A recent explanation based on a Mercury transit observed from an Earth-orbiting telescope is that the effect is caused by the combination of the point-spread function of the telescope and "solar limb darkening".[1]

According to the comet tail hypothesis, the solar limb darkening is not a cause of the Black Drop but an effect of the residual comet tail.

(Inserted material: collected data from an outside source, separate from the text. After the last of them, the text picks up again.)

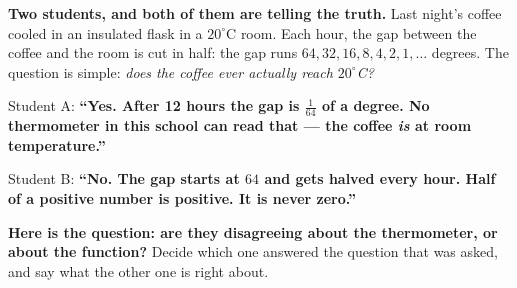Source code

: \documentclass[10pt]{article}
\begin{document}
\vspace{0.10in}

\boxguard[12]
\begin{hookbox}
\small
\textbf{Two students, and both of them are telling the truth.} Last night's coffee cooled in an
insulated flask in a $20^\circ$C room. Each hour, the gap between the coffee and the room is cut in
half: the gap runs $64, 32, 16, 8, 4, 2, 1, \dots$ degrees. The question is simple:
\emph{does the coffee ever actually reach $20^\circ$C?}

\smallskip
Student A: \textbf{``Yes. After 12 hours the gap is $\tfrac{1}{64}$ of a degree. No thermometer in
this school can read that --- the coffee \emph{is} at room temperature.''}

\smallskip
Student B: \textbf{``No. The gap starts at $64$ and gets halved every hour. Half of a positive number
is positive. It is never zero.''}

\smallskip
\textbf{Here is the question: are they disagreeing about the thermometer, or about the function?}
Decide which one answered the question that was asked, and say what the other one is right about.

\\
\\
\end{hookbox}

\vspace{0.10in}
\end{document}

In 2012 Venus will transit the Sun for the last time in this century, affording an important opportunity to study the Black Drop to determine whether it actually constitutes a mini-tail of the sort associated with comets. In addition, investigating the chemical composition of the Black Drop, if indeed it exists in the form of a mini-tail, could show whether its chemistry differs from the carbon dioxide and sulfurous content of Venus's atmosphere--and whether it contains hydrocarbons or other elements found in Jupiter.
Findings from an investigation of the Black Drop may also help resolve the question of the Ashen Light, faint luminescence on the night side of Venus first reported in 1643. Since the Ashen Light appears in roughly the same location opposite the incoming solar wind as would a comet tail, it may be caused by chemical reactions within a residual tail of Venus. Presumably the strong glare of the solar orb prevents us from seeing the Ashen Light during transit by making the Black Drop appear blacker than it would otherwise be. Both the Black Drop and the Ashen Light appear to have become harder to detect over the years since the early telescope astronomers spotted them. This would be consistent with the diminution over several centuries of a residual comet tail.
3. Lastly, a new interpretation of iconographic evidence also deserves attention. [2] In the photograph below from Abu Simbel of Pharaoh Ramses II and his consort Nefertari appear what look like the comet Venus and its two-pronged tail in Nefertari's headdress, and the smaller Mars with its two imperfectly round moons and its own tail, presumably borrowed from Venus during an encounter with it, in the headdress of Ramses II.
What is the age of this sculpture? How could the ancient Egyptians have seen the moons of Mars with the naked eye? How could these headdresses be explained other than as depictions of Venus and Mars during approaches to the Earth? [3]
Notes
1. Jay M. Pasachoff, Glenn Schneider, and Leon Golub. The black-drop effect explained. In: D.W. Kurtz, ed. Transits of Venus. New Views of the Solar System and Galaxy. Proceedings IAU Colloquium No. 196, 2004, pp. 242-53
2. My thanks to Gary Gilligan for this.
3. For related interpretations of ancient graphic evidence, see Why Topless? Why the Snakes? and The Great Serpent Mound Was an Effigy of Venus. For the underlying planetary science, see The Outer Solar System Origin of the Terrestrial Planets.